● What you have to do:
This exercise asks for every line of the material that includes the word "than".
Segment Open
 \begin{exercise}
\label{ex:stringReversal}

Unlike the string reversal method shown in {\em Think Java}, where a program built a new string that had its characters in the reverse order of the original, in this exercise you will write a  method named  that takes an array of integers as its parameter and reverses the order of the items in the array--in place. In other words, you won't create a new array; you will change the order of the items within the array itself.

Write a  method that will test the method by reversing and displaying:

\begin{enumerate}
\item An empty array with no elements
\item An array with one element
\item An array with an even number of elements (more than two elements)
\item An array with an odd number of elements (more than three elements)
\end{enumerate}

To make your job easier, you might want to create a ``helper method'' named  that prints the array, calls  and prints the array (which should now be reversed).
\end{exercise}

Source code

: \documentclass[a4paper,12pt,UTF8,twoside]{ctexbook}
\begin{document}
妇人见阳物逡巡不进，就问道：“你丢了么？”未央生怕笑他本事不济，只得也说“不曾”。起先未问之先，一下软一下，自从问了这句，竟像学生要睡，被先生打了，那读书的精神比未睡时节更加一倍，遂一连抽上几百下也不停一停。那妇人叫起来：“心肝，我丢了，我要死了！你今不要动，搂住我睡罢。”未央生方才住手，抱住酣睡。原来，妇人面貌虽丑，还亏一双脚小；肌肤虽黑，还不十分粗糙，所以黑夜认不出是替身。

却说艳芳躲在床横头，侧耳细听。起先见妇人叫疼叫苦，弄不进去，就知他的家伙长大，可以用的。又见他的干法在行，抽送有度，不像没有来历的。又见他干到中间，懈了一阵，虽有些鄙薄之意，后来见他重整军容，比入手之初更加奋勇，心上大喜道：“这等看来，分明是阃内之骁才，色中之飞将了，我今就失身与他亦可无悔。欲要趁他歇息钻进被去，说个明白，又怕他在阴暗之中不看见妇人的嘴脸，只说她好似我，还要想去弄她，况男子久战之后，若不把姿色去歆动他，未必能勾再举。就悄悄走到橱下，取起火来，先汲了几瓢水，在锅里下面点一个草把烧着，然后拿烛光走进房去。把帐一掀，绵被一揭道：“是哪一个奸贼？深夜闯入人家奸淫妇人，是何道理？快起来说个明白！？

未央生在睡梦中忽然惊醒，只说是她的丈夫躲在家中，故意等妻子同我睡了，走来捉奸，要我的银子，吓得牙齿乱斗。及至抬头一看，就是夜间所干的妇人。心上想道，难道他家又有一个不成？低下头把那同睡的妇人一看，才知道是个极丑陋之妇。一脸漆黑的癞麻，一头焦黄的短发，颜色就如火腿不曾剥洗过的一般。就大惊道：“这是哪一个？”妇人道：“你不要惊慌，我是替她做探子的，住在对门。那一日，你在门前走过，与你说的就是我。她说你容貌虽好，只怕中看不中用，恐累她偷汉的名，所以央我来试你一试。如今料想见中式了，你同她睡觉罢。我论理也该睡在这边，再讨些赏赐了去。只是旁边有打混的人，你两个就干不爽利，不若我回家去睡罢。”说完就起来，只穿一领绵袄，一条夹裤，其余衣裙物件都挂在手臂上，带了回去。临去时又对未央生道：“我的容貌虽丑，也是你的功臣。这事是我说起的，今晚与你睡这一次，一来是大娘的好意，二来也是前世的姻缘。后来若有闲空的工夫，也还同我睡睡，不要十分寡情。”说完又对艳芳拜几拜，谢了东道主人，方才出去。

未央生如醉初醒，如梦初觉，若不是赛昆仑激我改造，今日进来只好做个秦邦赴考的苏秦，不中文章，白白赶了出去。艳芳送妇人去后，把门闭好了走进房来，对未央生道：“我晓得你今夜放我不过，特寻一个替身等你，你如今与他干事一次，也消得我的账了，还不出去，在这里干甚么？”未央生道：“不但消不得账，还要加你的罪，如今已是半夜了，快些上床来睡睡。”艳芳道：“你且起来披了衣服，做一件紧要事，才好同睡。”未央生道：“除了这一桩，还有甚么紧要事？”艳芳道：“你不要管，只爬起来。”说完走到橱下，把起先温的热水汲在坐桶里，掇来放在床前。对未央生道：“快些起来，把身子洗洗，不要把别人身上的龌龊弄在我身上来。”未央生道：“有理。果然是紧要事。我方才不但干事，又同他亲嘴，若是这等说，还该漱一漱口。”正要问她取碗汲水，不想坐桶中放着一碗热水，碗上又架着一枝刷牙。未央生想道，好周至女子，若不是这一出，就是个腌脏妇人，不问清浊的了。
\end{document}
Segment Closed
● Output of the task:
\item An array with an even number of elements (more than two elements)
\item An array with an odd number of elements (more than three elements)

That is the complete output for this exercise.